Ce constat est inexact; en effet, le Tribunal a lui-même mentionné dans sa partie en fait la décision du 10 juin 2014 (laquelle confirmait une ordonnance provisoire antérieure accordant une garantie immobilière, pour la créance résultant de la décision du 30 juillet 2013), tout en procédant à une lecture erronée de ce titre fondée sur une clause préimprimée non applicable en l'espèce. Partant, il n'a à tort pas attribué à la pièce précitée la portée que celle-ci imposait.

Contrairement à ce qu'a retenu le premier juge, le recourant avait établi son allégué.

Celui-ci n'est toutefois pas décisif. En effet, il est constant que la créance fondant le séquestre ordonné dans la présente procédure, a été garantie par un gage sur un immeuble situé en 1______, constitué, au demeurant, après l'ordonnance rendue sur la base de l'art. 271 al. 1 ch. 4 LP.

Or, les sûretés immobilières sises à l'étranger ne font pas obstacle au séquestre en Suisse d'avoirs du débiteur.

Par conséquent, le grief soulevé par le recourant est infondé.

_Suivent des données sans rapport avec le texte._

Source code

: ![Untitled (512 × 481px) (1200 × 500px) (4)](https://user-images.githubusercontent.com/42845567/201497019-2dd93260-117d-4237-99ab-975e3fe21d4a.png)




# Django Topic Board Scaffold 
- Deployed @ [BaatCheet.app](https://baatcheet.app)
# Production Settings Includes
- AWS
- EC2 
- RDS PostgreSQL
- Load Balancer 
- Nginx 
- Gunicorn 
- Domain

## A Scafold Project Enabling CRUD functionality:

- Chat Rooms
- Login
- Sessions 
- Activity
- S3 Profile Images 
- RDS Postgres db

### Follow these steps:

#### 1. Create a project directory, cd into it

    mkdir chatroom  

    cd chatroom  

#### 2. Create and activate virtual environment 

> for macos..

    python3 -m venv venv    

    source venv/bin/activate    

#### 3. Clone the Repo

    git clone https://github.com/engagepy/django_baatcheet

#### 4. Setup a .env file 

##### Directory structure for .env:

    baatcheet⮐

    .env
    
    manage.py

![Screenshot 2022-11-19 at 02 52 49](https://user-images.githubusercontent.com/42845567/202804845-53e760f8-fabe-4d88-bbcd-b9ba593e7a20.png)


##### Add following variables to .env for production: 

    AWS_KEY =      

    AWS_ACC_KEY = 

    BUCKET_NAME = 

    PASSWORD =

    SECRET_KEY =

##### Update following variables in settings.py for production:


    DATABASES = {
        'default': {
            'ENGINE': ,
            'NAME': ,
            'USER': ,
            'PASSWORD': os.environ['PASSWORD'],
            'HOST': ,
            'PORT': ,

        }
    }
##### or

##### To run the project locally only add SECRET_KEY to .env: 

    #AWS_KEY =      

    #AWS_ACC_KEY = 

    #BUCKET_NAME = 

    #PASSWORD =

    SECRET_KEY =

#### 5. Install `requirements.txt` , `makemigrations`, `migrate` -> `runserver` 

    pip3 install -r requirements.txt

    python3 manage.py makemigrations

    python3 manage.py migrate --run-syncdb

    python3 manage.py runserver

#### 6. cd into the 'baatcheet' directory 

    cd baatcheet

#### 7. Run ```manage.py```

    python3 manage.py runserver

Pour le surplus, comme l'a relevé le premier juge, les conditions de l'art. 271
al. 1 ch. 4 LP sont réalisées, de sorte que c'est à raison que l'opposition au séquestre formée par le recourant n'a pas été accueillie.

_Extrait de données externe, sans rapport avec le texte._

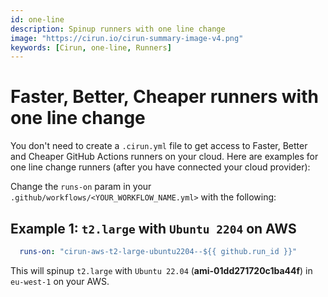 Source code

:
 ```yaml
---
id: one-line
description: Spinup runners with one line change
image: "https://cirun.io/cirun-summary-image-v4.png"
keywords: [Cirun, one-line, Runners]
---
```


# Faster, Better, Cheaper runners with one line change

You don't need to create a `.cirun.yml` file to get access to Faster, Better and Cheaper GitHub Actions
runners on your cloud. Here are examples for one line change runners (after you have connected your cloud
provider):

Change the `runs-on` param in your `.github/workflows/<YOUR_WORKFLOW_NAME.yml>` with the following:

## Example 1: `t2.large` with `Ubuntu 2204` on AWS

```yml
  runs-on: "cirun-aws-t2-large-ubuntu2204--${{ github.run_id }}"
```

This will spinup `t2.large` with `Ubuntu 22.04` (**ami-01dd271720c1ba44f**) in `eu-west-1` on your AWS.
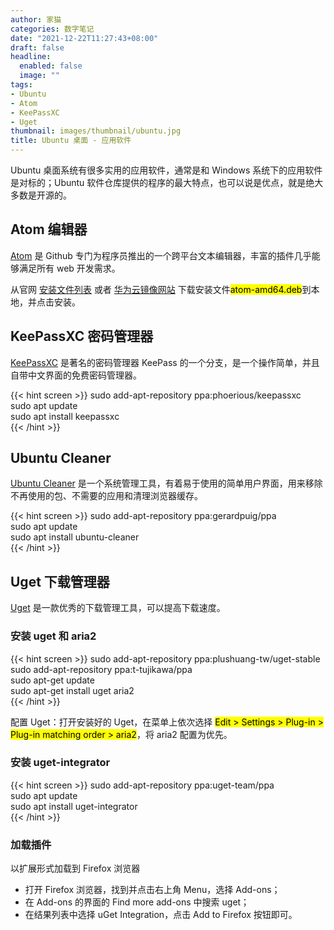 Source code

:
 ```yaml
---
author: 家猫
categories: 数字笔记
date: "2021-12-22T11:27:43+08:00"
draft: false
headline:
  enabled: false
  image: ""
tags:
- Ubuntu
- Atom
- KeePassXC
- Uget
thumbnail: images/thumbnail/ubuntu.jpg
title: Ubuntu 桌面 - 应用软件
---
```


Ubuntu 桌面系统有很多实用的应用软件，通常是和 Windows 系统下的应用软件是对标的；Ubuntu 软件仓库提供的程序的最大特点，也可以说是优点，就是绝大多数是开源的。

<!--more-->

## Atom 编辑器

[Atom](https://atom.io) 是 Github 专门为程序员推出的一个跨平台文本编辑器，丰富的插件几乎能够满足所有 web 开发需求。

从官网 [安装文件列表](https://github.com/atom/atom/releases) 或者 [华为云镜像网站](https://mirrors.huaweicloud.com/atom/) 下载安装文件<mark>atom-amd64.deb</mark>到本地，并点击安装。



## KeePassXC 密码管理器

[KeePassXC](https://keepassxc.org/) 是著名的密码管理器 KeePass 的一个分支，是一个操作简单，并且自带中文界面的免费密码管理器。

{{< hint screen >}}
sudo add-apt-repository ppa:phoerious/keepassxc </br>
sudo apt update </br>
sudo apt install keepassxc </br>
{{< /hint >}}

## Ubuntu Cleaner

[Ubuntu Cleaner](https://github.com/gerardpuig/ubuntu-cleaner) 是一个系统管理工具，有着易于使用的简单用户界面，用来移除不再使用的包、不需要的应用和清理浏览器缓存。

{{< hint screen >}}
sudo add-apt-repository ppa:gerardpuig/ppa </br>
sudo apt update </br>
sudo apt install ubuntu-cleaner </br>
{{< /hint >}}

## Uget 下载管理器

[Uget](https://ugetdm.com/) 是一款优秀的下载管理工具，可以提高下载速度。

### 安装 uget 和 aria2

{{< hint screen >}}
sudo add-apt-repository ppa:plushuang-tw/uget-stable </br>
sudo add-apt-repository ppa:t-tujikawa/ppa </br>
sudo apt-get update </br>
sudo apt-get install uget aria2 </br>
{{< /hint >}}

配置 Uget：打开安装好的 Uget，在菜单上依次选择 <mark>Edit > Settings > Plug-in > Plug-in matching order > aria2</mark>，将 aria2 配置为优先。

### 安装 uget-integrator
{{< hint screen >}}
sudo add-apt-repository ppa:uget-team/ppa </br>
sudo apt update </br>
sudo apt install uget-integrator </br>
{{< /hint >}}

### 加载插件

以扩展形式加载到 Firefox 浏览器
- 打开 Firefox 浏览器，找到并点击右上角 Menu，选择 Add-ons；
- 在 Add-ons 的界面的 Find more add-ons 中搜索 uget；
- 在结果列表中选择 uGet Integration，点击 Add to Firefox 按钮即可。
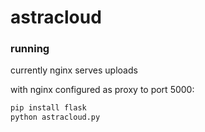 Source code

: # astracloud
### running
currently nginx serves uploads

with nginx configured as proxy to port 5000:
```bash
pip install flask
python astracloud.py
```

Le recours sera dès lors rejeté.

4. Le recourant, qui succombe, supportera les frais de son recours (art. 106
al. 1 CPC), arrêtés à 600 fr. (art. 48, 61 OELP), couverts par l'avance effectuée.

Il versera à l'intimé des dépens, arrêtés à 1'400 fr., compte tenu de la valeur litigieuse d'espèce, de la relative complexité du recours ne comportant qu'un grief, de ce que l'intimé a déposé une réponse succincte, a renoncé à répliquer et n'a pas déposé d'état de frais, ainsi que de la procédure sommaire régissant le litige, débours et TVA compris (art. 24, 25 et 26 al. 1 et 2 LaCC; 84, 85, 88
et 90 RTFMC).

* * * * *


PAR CES MOTIFS,
La Chambre civile :

A la forme :

Déclare recevable le recours formé par A______ contre le jugement OSQ/38/2014 rendu le 25 août 2014 par le Tribunal de première instance dans la cause
C/3162/2014-19 SQP.

Au fond :

Rejette ce recours.

Déboute les parties de toutes autres conclusions.

Sur les frais :

Arrête les frais du recours à 600 fr., couverts par l'avance de frais effectuée, acquise à l'Etat de Genève.

Les met à la charge de A______.

Condamne A______ à verser à C______ 1'400 fr. à titre de dépens.

Siégeant :

Madame Sylvie DROIN, présidente; Madame Nathalie LANDRY-BARTHE et Monsieur Ivo BUETTI, juges; Madame Céline FERREIRA, greffière.

 

La présidente :

Sylvie DROIN

 

La greffière :

Céline FERREIRA




Indication des voies de recours :

 

Conformément aux art. 72 ss de la loi fédérale sur le Tribunal fédéral du 17 juin 2005 (LTF;
RS 173.110), le présent arrêt peut être porté dans les trente jours qui suivent sa notification avec expédition complète (art. 100 al. 1 LTF) par-devant le Tribunal fédéral par la voie du recours en matière civile.

 

Le recours doit être adressé au Tribunal fédéral, 1000 Lausanne 14.

 

Valeur litigieuse des conclusions pécuniaires au sens de la LTF supérieure ou égale à 30'000 fr.